REQUIRED ACTION: A word-for-word transcript of every entry is required.

MATERIAL TO PROCESS:
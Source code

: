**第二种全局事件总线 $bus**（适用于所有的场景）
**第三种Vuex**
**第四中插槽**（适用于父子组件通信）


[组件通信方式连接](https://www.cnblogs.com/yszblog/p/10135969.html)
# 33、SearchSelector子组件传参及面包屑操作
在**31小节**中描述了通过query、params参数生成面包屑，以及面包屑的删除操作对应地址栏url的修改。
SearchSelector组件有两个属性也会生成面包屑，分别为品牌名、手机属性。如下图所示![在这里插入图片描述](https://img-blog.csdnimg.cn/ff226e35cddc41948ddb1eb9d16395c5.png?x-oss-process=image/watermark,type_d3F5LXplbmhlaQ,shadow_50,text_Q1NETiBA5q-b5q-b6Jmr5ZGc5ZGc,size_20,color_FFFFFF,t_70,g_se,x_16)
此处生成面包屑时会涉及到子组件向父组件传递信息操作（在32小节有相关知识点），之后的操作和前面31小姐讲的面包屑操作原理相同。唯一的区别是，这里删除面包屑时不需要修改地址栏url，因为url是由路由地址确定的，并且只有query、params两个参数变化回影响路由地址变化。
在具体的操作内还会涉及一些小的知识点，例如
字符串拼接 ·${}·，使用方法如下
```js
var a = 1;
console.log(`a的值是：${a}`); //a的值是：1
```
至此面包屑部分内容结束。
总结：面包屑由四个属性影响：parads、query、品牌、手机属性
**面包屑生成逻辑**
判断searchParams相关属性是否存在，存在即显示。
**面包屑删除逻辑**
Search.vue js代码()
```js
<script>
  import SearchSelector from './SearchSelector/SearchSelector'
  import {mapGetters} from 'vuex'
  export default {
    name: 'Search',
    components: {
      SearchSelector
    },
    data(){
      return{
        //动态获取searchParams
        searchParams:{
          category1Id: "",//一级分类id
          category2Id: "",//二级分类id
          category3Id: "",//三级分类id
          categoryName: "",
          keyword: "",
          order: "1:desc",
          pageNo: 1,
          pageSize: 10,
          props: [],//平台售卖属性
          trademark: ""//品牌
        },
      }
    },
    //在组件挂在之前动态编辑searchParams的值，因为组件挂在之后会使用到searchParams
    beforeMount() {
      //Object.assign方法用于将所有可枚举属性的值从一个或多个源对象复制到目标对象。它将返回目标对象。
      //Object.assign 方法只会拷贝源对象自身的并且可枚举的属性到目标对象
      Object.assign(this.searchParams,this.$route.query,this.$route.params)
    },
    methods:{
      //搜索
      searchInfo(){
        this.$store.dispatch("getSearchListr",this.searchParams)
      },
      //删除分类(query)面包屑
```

REPLY:
Source code

:**第二种全局事件总线 $bus**（适用于所有的场景）
**第三种Vuex**
**第四中插槽**（适用于父子组件通信）


[组件通信方式连接](https://www.cnblogs.com/yszblog/p/10135969.html)
# 33、SearchSelector子组件传参及面包屑操作
在**31小节**中描述了通过query、params参数生成面包屑，以及面包屑的删除操作对应地址栏url的修改。
SearchSelector组件有两个属性也会生成面包屑，分别为品牌名、手机属性。如下图所示![在这里插入图片描述](https://img-blog.csdnimg.cn/ff226e35cddc41948ddb1eb9d16395c5.png?x-oss-process=image/watermark,type_d3F5LXplbmhlaQ,shadow_50,text_Q1NETiBA5q-b5q-b6Jmr5ZGc5ZGc,size_20,color_FFFFFF,t_70,g_se,x_16)
此处生成面包屑时会涉及到子组件向父组件传递信息操作（在32小节有相关知识点），之后的操作和前面31小姐讲的面包屑操作原理相同。唯一的区别是，这里删除面包屑时不需要修改地址栏url，因为url是由路由地址确定的，并且只有query、params两个参数变化回影响路由地址变化。
在具体的操作内还会涉及一些小的知识点，例如
字符串拼接 ·${}·，使用方法如下
```js
var a = 1;
console.log(`a的值是：${a}`); //a的值是：1
```
至此面包屑部分内容结束。
总结：面包屑由四个属性影响：parads、query、品牌、手机属性
**面包屑生成逻辑**
判断searchParams相关属性是否存在，存在即显示。
**面包屑删除逻辑**
Search.vue js代码()
```js
<script>
  import SearchSelector from './SearchSelector/SearchSelector'
  import {mapGetters} from 'vuex'
  export default {
    name: 'Search',
    components: {
      SearchSelector
    },
    data(){
      return{
        //动态获取searchParams
        searchParams:{
          category1Id: "",//一级分类id
          category2Id: "",//二级分类id
          category3Id: "",//三级分类id
          categoryName: "",
          keyword: "",
          order: "1:desc",
          pageNo: 1,
          pageSize: 10,
          props: [],//平台售卖属性
          trademark: ""//品牌
        },
      }
    },
    //在组件挂在之前动态编辑searchParams的值，因为组件挂在之后会使用到searchParams
    beforeMount() {
      //Object.assign方法用于将所有可枚举属性的值从一个或多个源对象复制到目标对象。它将返回目标对象。
      //Object.assign 方法只会拷贝源对象自身的并且可枚举的属性到目标对象
      Object.assign(this.searchParams,this.$route.query,this.$route.params)
    },
    methods:{
      //搜索
      searchInfo(){
        this.$store.dispatch("getSearchListr",this.searchParams)
      },
      //删除分类(query)面包屑
```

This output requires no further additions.